La graduatoria individua i territori dove stanno aumentando le assunzioni e, soprattutto, arrivano nuovi talenti pronti a trasferirsi.

Come è stata realizzata la classifica LinkedIn

L’indagine realizzata dal social network specializzato nelle connessioni professionali ha analizzato i dati della propria piattaforma utilizzando tre criteri:

  • la crescita delle assunzioni;
  • l’aumento della domanda di lavoro;
  • il trasferimento di nuovi professionisti in città.

La classifica esclude aprioristicamente Milano, Roma e altri grandi hub metropolitani. Si concentra, invece, sui città di dimensioni medie, dove il mercato del lavoro sembra stia accelerando più rapidamente.

Trento è la città italiana dove il lavoro cresce di più

Al primo posto c’è Trento, segnalata da LinkedIn come la città italiana con il maggiore slancio occupazionale. Il capoluogo trentino beneficia di un economia strutturata nei settori della ricerca, dell’innovazione e della tecnologia.

Bari guida la crescita del lavoro nel Mezzogiorno

Al secondo posto si piazza Bari, una delle sorprese della classifica.

Il capoluogo pugliese, contrariamente a quanto si potrebbe pensare, non trova il cuore del suo sviluppo come affermata meta turistica. Si sta piuttosto imponendo come polo emergente per quanto riguarda l’innovazione digitale, i servizi, la logistica e la tecnologia. Il risultato rappresenta un segnale importante per il Sud, caratterizzato da livelli occupazionali inferiori rispetto alle regioni del Nord.

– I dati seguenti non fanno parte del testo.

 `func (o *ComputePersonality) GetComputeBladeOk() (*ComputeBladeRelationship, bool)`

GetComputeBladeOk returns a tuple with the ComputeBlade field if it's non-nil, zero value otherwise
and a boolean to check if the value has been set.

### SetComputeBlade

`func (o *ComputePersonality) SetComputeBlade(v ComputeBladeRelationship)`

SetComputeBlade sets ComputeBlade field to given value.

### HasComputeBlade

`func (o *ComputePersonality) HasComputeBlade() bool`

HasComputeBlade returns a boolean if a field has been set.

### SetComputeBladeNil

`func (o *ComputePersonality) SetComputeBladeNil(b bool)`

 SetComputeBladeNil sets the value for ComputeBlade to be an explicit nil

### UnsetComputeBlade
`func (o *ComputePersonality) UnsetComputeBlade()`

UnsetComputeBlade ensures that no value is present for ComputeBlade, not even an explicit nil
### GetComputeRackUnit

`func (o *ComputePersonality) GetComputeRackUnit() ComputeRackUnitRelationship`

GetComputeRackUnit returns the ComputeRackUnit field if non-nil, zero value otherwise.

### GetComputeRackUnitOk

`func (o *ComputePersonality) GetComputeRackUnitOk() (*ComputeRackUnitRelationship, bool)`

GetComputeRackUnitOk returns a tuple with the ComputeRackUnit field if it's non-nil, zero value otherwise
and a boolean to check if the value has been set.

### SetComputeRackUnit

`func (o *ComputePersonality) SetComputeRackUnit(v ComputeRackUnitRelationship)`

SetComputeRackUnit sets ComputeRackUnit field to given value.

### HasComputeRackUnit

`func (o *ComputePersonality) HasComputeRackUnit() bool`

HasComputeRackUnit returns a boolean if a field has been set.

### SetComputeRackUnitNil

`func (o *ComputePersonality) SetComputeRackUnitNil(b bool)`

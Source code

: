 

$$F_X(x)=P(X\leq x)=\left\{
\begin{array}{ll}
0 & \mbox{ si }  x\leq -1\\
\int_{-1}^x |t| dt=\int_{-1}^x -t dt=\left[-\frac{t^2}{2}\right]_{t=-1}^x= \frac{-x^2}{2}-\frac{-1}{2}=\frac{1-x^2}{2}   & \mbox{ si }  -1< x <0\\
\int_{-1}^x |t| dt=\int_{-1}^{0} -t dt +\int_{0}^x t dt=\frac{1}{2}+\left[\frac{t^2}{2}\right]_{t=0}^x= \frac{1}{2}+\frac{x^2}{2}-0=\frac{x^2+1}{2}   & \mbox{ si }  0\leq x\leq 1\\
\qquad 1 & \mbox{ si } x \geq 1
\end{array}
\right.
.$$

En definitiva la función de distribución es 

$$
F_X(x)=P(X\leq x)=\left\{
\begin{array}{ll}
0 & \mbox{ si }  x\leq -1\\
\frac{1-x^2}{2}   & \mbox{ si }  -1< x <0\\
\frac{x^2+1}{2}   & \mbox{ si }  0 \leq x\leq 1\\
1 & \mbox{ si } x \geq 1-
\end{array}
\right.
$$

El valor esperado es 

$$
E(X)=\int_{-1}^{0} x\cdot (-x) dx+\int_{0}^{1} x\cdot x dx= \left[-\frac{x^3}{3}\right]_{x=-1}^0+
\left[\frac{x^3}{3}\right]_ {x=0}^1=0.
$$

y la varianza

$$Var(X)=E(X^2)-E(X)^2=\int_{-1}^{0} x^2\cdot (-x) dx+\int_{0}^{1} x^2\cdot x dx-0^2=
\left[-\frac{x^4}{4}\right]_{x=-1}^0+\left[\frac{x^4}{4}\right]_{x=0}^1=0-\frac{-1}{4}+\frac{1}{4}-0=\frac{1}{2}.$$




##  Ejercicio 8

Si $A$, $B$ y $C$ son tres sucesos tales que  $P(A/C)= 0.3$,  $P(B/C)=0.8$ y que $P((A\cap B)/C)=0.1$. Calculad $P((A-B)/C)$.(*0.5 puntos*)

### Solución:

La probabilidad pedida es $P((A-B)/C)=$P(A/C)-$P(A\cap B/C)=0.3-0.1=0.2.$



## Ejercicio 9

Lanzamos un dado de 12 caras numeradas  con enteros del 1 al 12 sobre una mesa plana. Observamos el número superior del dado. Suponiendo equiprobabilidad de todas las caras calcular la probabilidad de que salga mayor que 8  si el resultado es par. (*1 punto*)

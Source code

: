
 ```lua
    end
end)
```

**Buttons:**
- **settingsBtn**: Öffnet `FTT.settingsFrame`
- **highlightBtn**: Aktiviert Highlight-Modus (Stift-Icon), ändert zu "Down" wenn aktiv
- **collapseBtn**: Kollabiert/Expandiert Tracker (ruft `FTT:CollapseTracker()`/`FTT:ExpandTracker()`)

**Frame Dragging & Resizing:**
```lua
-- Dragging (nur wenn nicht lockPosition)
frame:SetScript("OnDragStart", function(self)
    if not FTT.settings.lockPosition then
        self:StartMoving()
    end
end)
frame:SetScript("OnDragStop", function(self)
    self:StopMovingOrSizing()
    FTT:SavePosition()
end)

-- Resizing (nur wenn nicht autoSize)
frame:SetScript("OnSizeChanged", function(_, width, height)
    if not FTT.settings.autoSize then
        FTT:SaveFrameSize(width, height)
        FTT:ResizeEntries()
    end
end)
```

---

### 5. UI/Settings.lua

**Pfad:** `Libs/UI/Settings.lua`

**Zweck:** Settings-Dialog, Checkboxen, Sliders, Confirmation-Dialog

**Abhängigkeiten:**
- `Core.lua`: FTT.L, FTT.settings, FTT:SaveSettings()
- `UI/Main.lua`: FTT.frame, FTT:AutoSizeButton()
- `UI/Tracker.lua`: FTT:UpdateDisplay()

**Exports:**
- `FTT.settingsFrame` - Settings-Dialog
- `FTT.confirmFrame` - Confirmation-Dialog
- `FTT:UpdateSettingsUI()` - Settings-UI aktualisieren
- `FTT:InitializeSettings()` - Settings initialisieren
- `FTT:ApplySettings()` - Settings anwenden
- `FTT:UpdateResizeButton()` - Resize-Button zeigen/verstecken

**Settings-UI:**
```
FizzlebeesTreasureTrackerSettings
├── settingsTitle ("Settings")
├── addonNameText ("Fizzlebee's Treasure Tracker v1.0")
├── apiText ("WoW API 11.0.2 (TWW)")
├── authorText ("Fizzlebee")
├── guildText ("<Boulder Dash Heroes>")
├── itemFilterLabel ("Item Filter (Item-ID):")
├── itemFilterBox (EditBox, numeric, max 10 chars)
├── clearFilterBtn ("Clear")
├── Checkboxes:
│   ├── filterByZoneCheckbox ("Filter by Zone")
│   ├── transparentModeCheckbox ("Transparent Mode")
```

Brescia e la forza dell’industria avanzata

Sul terzo gradino del podio c’è Brescia, città con una lunga tradizione industriale che negli ultimi anni ha saputo trasformarsi. Pur mantenendo una forte vocazione manifatturiera, si registrano investimenti verso l’automazione, cosa che richiama lavoratori ad alta competenza. Questo equilibrio tra industria e ricerca alimenta la richiesta di nuovi profili professionali.

La classifica

Ecco le prime dieci città italiane dove si lavora meglio:

  1. Trento;
  2. Bari;
  3. Brescia;
  4. Udine;
  5. Bergamo;
  6. Vicenza;
  7. Verona;
  8. Treviso;
  9. Bolzano;
  10. Modena.

La classifica mostra un elemento comune. Le città nominate hanno un tessuto economico basato su imprese medio-grandi, distretti industriali e servizi avanzati.

Il Nord-Est domina con diverse presenze in graduatoria; Modena mantiene un ruolo centrale grazie alle industrie dell’automotive; Bergamo conferma il peso del sistema produttivo lombardo; Bari dimostra che anche il Mezzogiorno può diventare attrattivo per giovani professionisti.

Milano e Roma non sono più così centrali

La crescita delle città medie non significa che Milano e Roma abbiano perso importanza. Milano continua a essere il principale centro italiano per quanto riguarda finanza, consulenza, editoria e tecnologia. Roma mantiene un ruolo strategico per quanto riguarda la Pubblica Amministrazione, sedi centrali di grandi aziende private e servizi pubblici.

La classifica rilasciata da LinkedIn suggerisce però un cambio di paradigma: molti lavoratori sono stati costretti a guardare fuori dalle due capitali d’Italia per mettere a frutto le proprie competenze specialistiche. Forse è un segnale che indica come l’offerta di Milano e Roma negli anni si sia impoverita. O probabilmente i lavoratori non cercano solo un’opportunità di sbocco professionale, ma anche un migliore bilanciamento tra carriera e qualità della vita.